Clique Percolation Method in R: a fast implementation

Clique Percolation Method (CPM) is an algorithm for finding overlapping communities within networks, intruduced by Palla et al. (2005, see references). This implementation in R, firstly detects communities of size k, then creates a clique graph. Each community will be represented by each connected component in the clique graph.

Algorithm

The algorithm performs the following steps:

1- first find all cliques of size k in the graph
2- then create graph where nodes are cliques of size k
3- add edges if two nodes (cliques) share k-1 common nodes
4- each connected component is a community

Example with k=3

Graph
Graph

The presented graph contains the following cliques:

{1, 2, 3} {1, 3, 4} {4, 5, 6} {5, 6, 7} {5, 6, 8} {5, 7, 8} {6, 7, 8}

Each clique will represent a node in the clique graph and those node are connected each other if they share k-1 (2 in this case) nodes.

Clique Graph
Clique Graph

As a result, the clique graph presents two connected components containing {1,2,3,4} and {4,5,6,7,8}. The node 4 belongs to both communities.
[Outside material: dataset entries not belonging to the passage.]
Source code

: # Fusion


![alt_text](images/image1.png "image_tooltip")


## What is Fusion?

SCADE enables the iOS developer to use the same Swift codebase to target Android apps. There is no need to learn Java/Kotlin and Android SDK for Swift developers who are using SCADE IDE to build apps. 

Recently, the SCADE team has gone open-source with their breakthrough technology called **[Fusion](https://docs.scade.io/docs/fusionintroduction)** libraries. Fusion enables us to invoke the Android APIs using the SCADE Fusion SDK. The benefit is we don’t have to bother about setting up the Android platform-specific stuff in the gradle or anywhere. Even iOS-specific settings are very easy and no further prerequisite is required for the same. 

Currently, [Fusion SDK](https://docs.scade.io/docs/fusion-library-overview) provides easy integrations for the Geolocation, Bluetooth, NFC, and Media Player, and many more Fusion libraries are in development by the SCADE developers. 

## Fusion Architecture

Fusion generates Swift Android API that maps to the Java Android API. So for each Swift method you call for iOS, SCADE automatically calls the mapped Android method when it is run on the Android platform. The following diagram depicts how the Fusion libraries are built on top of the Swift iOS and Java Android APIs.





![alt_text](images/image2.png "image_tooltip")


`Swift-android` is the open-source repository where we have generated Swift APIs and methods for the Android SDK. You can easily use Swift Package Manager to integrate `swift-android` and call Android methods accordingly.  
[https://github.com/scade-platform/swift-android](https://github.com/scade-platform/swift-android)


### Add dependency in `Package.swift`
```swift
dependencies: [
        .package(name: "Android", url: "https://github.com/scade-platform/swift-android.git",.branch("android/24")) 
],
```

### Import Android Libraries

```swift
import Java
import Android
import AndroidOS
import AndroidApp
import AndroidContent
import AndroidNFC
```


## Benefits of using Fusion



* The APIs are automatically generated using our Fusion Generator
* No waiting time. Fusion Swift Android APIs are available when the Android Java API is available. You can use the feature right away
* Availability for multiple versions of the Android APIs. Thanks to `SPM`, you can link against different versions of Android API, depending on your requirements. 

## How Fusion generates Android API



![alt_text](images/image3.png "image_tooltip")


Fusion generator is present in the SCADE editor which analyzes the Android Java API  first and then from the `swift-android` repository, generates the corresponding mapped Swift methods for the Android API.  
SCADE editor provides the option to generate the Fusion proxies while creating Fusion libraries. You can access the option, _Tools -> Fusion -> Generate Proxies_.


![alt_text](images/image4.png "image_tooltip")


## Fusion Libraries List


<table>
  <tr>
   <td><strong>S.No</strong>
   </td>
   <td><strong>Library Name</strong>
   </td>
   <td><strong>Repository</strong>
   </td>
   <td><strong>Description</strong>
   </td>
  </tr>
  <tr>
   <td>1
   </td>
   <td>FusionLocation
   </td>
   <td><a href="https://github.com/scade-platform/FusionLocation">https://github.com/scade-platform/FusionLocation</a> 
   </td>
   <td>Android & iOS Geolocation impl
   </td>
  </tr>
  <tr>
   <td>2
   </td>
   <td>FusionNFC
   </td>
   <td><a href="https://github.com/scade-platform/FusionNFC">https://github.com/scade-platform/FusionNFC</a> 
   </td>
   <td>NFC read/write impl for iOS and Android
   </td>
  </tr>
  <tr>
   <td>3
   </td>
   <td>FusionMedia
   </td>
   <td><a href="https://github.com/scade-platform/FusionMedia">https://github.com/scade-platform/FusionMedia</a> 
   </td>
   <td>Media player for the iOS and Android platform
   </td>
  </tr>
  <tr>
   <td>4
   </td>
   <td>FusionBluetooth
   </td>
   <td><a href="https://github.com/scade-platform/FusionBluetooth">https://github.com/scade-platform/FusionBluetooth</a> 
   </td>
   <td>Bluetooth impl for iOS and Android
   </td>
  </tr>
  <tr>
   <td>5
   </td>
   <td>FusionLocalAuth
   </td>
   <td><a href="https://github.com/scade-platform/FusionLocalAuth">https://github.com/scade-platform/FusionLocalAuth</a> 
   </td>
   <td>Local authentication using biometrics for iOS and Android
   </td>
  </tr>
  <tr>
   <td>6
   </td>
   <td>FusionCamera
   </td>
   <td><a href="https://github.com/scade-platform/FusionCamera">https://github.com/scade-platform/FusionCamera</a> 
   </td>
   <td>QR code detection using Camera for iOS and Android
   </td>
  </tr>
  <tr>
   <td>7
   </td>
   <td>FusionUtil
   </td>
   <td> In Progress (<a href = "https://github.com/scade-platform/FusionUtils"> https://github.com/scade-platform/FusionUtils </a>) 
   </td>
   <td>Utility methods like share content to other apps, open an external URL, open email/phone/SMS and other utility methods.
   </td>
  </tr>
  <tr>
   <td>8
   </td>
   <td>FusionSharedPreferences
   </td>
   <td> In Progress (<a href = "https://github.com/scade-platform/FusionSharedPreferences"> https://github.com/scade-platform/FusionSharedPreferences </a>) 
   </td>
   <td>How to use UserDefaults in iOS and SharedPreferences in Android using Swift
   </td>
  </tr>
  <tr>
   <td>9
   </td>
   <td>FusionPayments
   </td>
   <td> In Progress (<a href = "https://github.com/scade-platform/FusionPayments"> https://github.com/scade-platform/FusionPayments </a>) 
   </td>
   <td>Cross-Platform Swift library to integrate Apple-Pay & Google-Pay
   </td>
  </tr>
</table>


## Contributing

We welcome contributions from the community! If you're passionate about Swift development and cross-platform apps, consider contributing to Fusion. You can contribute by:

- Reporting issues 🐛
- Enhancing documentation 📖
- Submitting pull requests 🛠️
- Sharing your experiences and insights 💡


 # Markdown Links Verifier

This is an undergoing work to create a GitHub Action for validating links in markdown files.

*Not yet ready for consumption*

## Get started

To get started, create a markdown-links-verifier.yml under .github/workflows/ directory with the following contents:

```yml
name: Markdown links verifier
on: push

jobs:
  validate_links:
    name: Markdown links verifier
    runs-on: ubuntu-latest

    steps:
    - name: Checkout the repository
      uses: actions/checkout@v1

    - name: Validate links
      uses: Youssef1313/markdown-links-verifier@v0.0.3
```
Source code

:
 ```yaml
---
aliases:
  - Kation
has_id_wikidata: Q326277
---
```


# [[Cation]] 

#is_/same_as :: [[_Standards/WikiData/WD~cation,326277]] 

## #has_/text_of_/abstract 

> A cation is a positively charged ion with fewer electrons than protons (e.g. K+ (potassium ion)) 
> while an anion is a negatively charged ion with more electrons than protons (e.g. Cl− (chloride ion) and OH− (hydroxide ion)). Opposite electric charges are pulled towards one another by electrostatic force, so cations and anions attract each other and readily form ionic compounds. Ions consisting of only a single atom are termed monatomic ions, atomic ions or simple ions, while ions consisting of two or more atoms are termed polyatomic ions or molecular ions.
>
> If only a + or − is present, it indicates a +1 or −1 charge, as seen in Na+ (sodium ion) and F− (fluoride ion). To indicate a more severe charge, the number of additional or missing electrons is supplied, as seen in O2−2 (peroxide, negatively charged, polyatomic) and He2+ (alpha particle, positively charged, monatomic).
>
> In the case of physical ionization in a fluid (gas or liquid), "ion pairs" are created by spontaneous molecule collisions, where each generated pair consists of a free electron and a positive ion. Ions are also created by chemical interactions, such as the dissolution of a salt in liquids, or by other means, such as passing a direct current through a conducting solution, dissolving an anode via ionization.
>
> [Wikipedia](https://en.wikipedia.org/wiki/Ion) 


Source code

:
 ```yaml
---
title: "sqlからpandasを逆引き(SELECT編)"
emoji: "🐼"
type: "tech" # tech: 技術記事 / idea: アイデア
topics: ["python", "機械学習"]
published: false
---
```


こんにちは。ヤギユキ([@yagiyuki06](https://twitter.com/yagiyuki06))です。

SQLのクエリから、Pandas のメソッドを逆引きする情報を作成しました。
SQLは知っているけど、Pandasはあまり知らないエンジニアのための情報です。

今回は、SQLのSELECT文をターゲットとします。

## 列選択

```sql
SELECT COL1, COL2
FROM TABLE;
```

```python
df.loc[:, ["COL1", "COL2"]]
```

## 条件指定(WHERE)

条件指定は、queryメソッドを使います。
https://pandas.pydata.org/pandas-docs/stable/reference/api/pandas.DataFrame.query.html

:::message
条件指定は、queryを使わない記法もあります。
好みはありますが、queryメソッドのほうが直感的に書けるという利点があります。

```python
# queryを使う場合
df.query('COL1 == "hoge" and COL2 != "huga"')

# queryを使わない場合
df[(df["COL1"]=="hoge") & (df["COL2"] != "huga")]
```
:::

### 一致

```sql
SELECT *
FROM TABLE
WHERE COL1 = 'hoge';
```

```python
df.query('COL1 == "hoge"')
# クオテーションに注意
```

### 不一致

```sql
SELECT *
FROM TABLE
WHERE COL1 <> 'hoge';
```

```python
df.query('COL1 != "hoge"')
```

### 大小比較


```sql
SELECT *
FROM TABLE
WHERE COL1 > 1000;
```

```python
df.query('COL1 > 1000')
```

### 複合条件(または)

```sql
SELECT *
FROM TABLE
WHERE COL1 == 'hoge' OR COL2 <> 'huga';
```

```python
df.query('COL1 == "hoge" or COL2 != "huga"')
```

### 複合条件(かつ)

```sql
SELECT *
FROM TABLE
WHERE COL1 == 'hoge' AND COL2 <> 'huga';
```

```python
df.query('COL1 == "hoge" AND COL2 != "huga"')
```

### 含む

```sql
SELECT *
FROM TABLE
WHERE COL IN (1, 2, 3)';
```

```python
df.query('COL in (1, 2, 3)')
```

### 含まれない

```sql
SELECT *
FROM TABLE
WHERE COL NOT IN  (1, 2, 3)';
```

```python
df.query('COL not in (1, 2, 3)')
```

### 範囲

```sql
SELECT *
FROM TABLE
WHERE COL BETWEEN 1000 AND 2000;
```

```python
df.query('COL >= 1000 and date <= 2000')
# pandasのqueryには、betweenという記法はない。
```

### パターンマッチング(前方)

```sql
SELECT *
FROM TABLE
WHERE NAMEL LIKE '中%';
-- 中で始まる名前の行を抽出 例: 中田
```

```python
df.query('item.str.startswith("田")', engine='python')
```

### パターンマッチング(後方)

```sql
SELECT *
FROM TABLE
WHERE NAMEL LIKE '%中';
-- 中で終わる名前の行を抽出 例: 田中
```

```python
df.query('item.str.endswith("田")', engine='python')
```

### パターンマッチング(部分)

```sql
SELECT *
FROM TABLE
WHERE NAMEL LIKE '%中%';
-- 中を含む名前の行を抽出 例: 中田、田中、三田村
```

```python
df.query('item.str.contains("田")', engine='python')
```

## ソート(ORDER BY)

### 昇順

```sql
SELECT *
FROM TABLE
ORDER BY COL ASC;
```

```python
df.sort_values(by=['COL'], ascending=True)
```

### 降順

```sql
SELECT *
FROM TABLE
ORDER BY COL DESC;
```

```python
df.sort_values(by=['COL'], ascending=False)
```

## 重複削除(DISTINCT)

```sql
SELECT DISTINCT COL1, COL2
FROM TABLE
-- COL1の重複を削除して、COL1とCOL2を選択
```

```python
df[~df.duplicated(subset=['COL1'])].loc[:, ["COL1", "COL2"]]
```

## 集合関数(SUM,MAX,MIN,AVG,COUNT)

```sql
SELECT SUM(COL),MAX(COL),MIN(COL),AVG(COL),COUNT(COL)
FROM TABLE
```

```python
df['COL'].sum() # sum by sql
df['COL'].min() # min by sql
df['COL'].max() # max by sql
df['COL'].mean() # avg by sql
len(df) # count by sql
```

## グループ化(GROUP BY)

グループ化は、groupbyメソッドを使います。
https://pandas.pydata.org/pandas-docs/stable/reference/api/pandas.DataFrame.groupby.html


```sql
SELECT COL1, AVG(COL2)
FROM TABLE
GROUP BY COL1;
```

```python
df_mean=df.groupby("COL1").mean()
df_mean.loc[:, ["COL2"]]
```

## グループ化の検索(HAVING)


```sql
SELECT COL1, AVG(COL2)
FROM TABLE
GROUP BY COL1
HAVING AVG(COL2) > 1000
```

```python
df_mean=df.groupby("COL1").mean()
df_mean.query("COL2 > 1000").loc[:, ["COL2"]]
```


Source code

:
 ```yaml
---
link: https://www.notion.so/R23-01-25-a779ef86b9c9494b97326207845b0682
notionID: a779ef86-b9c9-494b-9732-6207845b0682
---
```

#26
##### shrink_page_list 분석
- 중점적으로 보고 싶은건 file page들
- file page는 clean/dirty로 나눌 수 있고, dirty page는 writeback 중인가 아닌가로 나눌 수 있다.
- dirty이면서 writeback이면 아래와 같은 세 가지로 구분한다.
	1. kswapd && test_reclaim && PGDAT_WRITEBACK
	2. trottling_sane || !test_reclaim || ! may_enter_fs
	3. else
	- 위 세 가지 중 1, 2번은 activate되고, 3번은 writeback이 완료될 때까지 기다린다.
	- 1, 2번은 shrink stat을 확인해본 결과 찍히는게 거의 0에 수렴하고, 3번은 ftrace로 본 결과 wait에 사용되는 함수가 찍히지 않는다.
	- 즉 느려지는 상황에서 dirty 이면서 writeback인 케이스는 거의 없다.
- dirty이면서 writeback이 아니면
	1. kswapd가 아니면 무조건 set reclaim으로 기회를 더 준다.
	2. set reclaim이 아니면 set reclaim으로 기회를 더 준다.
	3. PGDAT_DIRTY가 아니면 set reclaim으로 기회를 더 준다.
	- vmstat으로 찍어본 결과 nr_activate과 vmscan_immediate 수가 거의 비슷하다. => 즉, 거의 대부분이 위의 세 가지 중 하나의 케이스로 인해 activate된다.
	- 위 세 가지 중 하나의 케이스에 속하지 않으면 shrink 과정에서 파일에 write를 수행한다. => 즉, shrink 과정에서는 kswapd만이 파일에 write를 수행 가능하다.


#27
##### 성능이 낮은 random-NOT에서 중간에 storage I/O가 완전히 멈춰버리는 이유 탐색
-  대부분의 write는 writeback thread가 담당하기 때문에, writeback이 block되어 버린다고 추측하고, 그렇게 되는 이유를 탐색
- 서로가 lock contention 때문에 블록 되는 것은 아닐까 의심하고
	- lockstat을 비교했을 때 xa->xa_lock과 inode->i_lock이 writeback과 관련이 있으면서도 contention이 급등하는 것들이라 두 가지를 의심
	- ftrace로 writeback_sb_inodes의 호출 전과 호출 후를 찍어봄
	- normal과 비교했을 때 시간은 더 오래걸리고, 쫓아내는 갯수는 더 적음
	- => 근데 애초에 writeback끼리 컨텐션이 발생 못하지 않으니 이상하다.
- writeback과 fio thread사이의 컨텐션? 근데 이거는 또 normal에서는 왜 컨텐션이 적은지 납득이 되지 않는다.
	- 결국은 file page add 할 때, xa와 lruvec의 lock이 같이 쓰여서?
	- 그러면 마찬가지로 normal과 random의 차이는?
In other words, the graph contains two overlapping communities.

Description

Usage

  • clique.community(graph, k) : Basic implementation with some bug fix from an old version (see section Bug Fix)
  • clique.community.opt(graph, k) : Optimized version with reduction of search space (see section Optimizations)
  • clique.community.opt.par(graph, k): Optimization via parallelization (see section Optimizations)

Arguments

  • graph: the input graph (igraph object)
  • k: the size of the clique (usually = 3)

Values

  • memberships: an object containing list of communities

Package Dependencies

This implementation requires the following packages:

install.packages("igraph")
install.packages("doParallel")
install.packages("foreach")

Implementation, bug fix and optimisations

An old and rather inefficient implementation of this algorithm can be found here: http://igraph.wikidot.com/community-detection-in-r#toc0. However, this implementation contains couple of bugs, related to some updates of the library and it has room for an optimisation.

Bug Fix

1) Non-negative Vertex Id

Since version 0.6, vertices and edge are indexed from one in R iGraph and then that implementation produces the following error:

Error in .Call("R_igraph_create", as.numeric(edges) - 1, as.numeric(n),  : 
  At type_indexededgelist.c:117 : cannot create empty graph with negative number of vertices, Invalid value
In addition: Warning message:
In max(edges) : no non-missing arguments to max; returning -Inf
Called from: .Call("R_igraph_create", as.numeric(edges) - 1, as.numeric(n), 
    as.logical(directed), PACKAGE = "igraph")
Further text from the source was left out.